NewTek’s Will Waters Says IP Series Will Appeal to New Markets
The IBC show is always an opportunity to see companies expanding their customer base and this year’s was no exception as NewTek introduced the IP Series video production system that merges next-generation IP technology with the old-school traditional production switcher interface that many technical directors have come to know and love. “In simple terms we’re moving up market with this product in terms of both capacity, flexibility,” says Will Waters, Newtek product marketing manager. “And it has the look and feel of control that operators are used to with software-defined live switching.”
Waters says the IP Series is a continuation and evolution of NewTek’s software-driven live production, something Waters says will give users the versatility to deliver the content they need.

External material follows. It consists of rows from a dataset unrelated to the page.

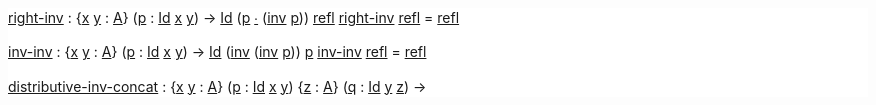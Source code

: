   <a id="2081" href="foundation-core.identity-types.html#2081" class="Function">right-inv</a> <a id="2091" class="Symbol">:</a> <a id="2093" class="Symbol">{</a><a id="2094" href="foundation-core.identity-types.html#2094" class="Bound">x</a> <a id="2096" href="foundation-core.identity-types.html#2096" class="Bound">y</a> <a id="2098" class="Symbol">:</a> <a id="2100" href="foundation-core.identity-types.html#1676" class="Bound">A</a><a id="2101" class="Symbol">}</a> <a id="2103" class="Symbol">(</a><a id="2104" href="foundation-core.identity-types.html#2104" class="Bound">p</a> <a id="2106" class="Symbol">:</a> <a id="2108" href="foundation-core.identity-types.html#641" class="Datatype">Id</a> <a id="2111" href="foundation-core.identity-types.html#2094" class="Bound">x</a> <a id="2113" href="foundation-core.identity-types.html#2096" class="Bound">y</a><a id="2114" class="Symbol">)</a> <a id="2116" class="Symbol">→</a> <a id="2118" href="foundation-core.identity-types.html#641" class="Datatype">Id</a> <a id="2121" class="Symbol">(</a><a id="2122" href="foundation-core.identity-types.html#2104" class="Bound">p</a> <a id="2124" href="foundation-core.identity-types.html#1239" class="Function Operator">∙</a> <a id="2126" class="Symbol">(</a><a id="2127" href="foundation-core.identity-types.html#1552" class="Function">inv</a> <a id="2131" href="foundation-core.identity-types.html#2104" class="Bound">p</a><a id="2132" class="Symbol">))</a> <a id="2135" href="foundation-core.identity-types.html#694" class="InductiveConstructor">refl</a>
  <a id="2142" href="foundation-core.identity-types.html#2081" class="Function">right-inv</a> <a id="2152" href="foundation-core.identity-types.html#694" class="InductiveConstructor">refl</a> <a id="2157" class="Symbol">=</a> <a id="2159" href="foundation-core.identity-types.html#694" class="InductiveConstructor">refl</a>
  
  <a id="2169" href="foundation-core.identity-types.html#2169" class="Function">inv-inv</a> <a id="2177" class="Symbol">:</a> <a id="2179" class="Symbol">{</a><a id="2180" href="foundation-core.identity-types.html#2180" class="Bound">x</a> <a id="2182" href="foundation-core.identity-types.html#2182" class="Bound">y</a> <a id="2184" class="Symbol">:</a> <a id="2186" href="foundation-core.identity-types.html#1676" class="Bound">A</a><a id="2187" class="Symbol">}</a> <a id="2189" class="Symbol">(</a><a id="2190" href="foundation-core.identity-types.html#2190" class="Bound">p</a> <a id="2192" class="Symbol">:</a> <a id="2194" href="foundation-core.identity-types.html#641" class="Datatype">Id</a> <a id="2197" href="foundation-core.identity-types.html#2180" class="Bound">x</a> <a id="2199" href="foundation-core.identity-types.html#2182" class="Bound">y</a><a id="2200" class="Symbol">)</a> <a id="2202" class="Symbol">→</a> <a id="2204" href="foundation-core.identity-types.html#641" class="Datatype">Id</a> <a id="2207" class="Symbol">(</a><a id="2208" href="foundation-core.identity-types.html#1552" class="Function">inv</a> <a id="2212" class="Symbol">(</a><a id="2213" href="foundation-core.identity-types.html#1552" class="Function">inv</a> <a id="2217" href="foundation-core.identity-types.html#2190" class="Bound">p</a><a id="2218" class="Symbol">))</a> <a id="2221" href="foundation-core.identity-types.html#2190" class="Bound">p</a>
  <a id="2225" href="foundation-core.identity-types.html#2169" class="Function">inv-inv</a> <a id="2233" href="foundation-core.identity-types.html#694" class="InductiveConstructor">refl</a> <a id="2238" class="Symbol">=</a> <a id="2240" href="foundation-core.identity-types.html#694" class="InductiveConstructor">refl</a>

  <a id="2248" href="foundation-core.identity-types.html#2248" class="Function">distributive-inv-concat</a> <a id="2272" class="Symbol">:</a>
    <a id="2278" class="Symbol">{</a><a id="2279" href="foundation-core.identity-types.html#2279" class="Bound">x</a> <a id="2281" href="foundation-core.identity-types.html#2281" class="Bound">y</a> <a id="2283" class="Symbol">:</a> <a id="2285" href="foundation-core.identity-types.html#1676" class="Bound">A</a><a id="2286" class="Symbol">}</a> <a id="2288" class="Symbol">(</a><a id="2289" href="foundation-core.identity-types.html#2289" class="Bound">p</a> <a id="2291" class="Symbol">:</a> <a id="2293" href="foundation-core.identity-types.html#641" class="Datatype">Id</a> <a id="2296" href="foundation-core.identity-types.html#2279" class="Bound">x</a> <a id="2298" href="foundation-core.identity-types.html#2281" class="Bound">y</a><a id="2299" class="Symbol">)</a> <a id="2301" class="Symbol">{</a><a id="2302" href="foundation-core.identity-types.html#2302" class="Bound">z</a> <a id="2304" class="Symbol">:</a> <a id="2306" href="foundation-core.identity-types.html#1676" class="Bound">A</a><a id="2307" class="Symbol">}</a> <a id="2309" class="Symbol">(</a><a id="2310" href="foundation-core.identity-types.html#2310" class="Bound">q</a> <a id="2312" class="Symbol">:</a> <a id="2314" href="foundation-core.identity-types.html#641" class="Datatype">Id</a> <a id="2317" href="foundation-core.identity-types.html#2281" class="Bound">y</a> <a id="2319" href="foundation-core.identity-types.html#2302" class="Bound">z</a><a id="2320" class="Symbol">)</a> <a id="2322" class="Symbol">→</a>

“And because it is modular it can scale as necessary to meet needs,” he says. “At the base level we have a four-panel control surface tied to a single VMC1 video mix engine that can bring up to 64 source channels.”
Those 64 source channels include 44 external inputs (each with key and fill) and full mixing control with 8 M/Es with full re-entry, plus PREVIZ. Each Video Mix Engine includes integrated compositing, a sophisticated macro automation engine, and the most flexible and scalable effects system available with almost unlimited matting, DVE, transitions, overlays, virtual sets, real-time data and much more.
Multiple NewTek VMC1 Video Mix Engines can be placed on the network allowing for both expansion and full redundancy as needed, keeping up with demands of any size of production. The base cost of the system with one video mix engine is approximately $60,000.
“You can add more mix engines and the control panel can drive multiple mix engines via Ethernet an internally each mix engine has a 72×8 internal router so you are hard pressed to get to a creative limit,” says Waters.
The NewTek VMC1 4S Control Panel is the tactile interface that connects the operator to single or multiple engines for precise control of the production. Paired with the VMC1 Video Mix Engine over a network, the NewTek VMC1 4S Control Panel offers comprehensive functionality with four independently assignable stripes and premium hardware mechanics that are intuitively arranged and ergonomically designed to ensure optimal live performance.
The NewTek VMC1 IN Studio Input Module allows up to 4 SDI or IP inputs per module recognized by the NewTek VMC1 Video Mix Engine. Modules can be added at any location on the network to increase camera/source count as necessary. Adding new dimensions to production operations, each module includes a multiviewer with return video feed and capability to ISO record to network storage.
“The Studio Input Module can be stacked and also gives a low-cost interface to bring in SDI or other IP sources,” says Waters.
Waters says that a Studio Output Module will be available in a few months and will allow for keying and other production requirements to be added as needed.
IP has been central to NewTek’s efforts in recent years as Waters says the company looks to take advantage of the IT developments in other industries.
“Those industries dwarf what we are doing and with more and more sports content being requested but budgets being constrained to move to IP allows for more niche events to be produced and more stories to be told while being more economical about it.”
And while NDI may be a proprietary NewTek IP format the company is clearly open to other formats as Waters says an ASPEN card can allow ASPEN signals to become part of the NewTek workflow.
“Effectively any of our customers are going to look at this and amortize the costs over time,” says Waters. “But by being software defined it is much more agile and flexible and because processing can be added it fulfills the promise of future proofing.”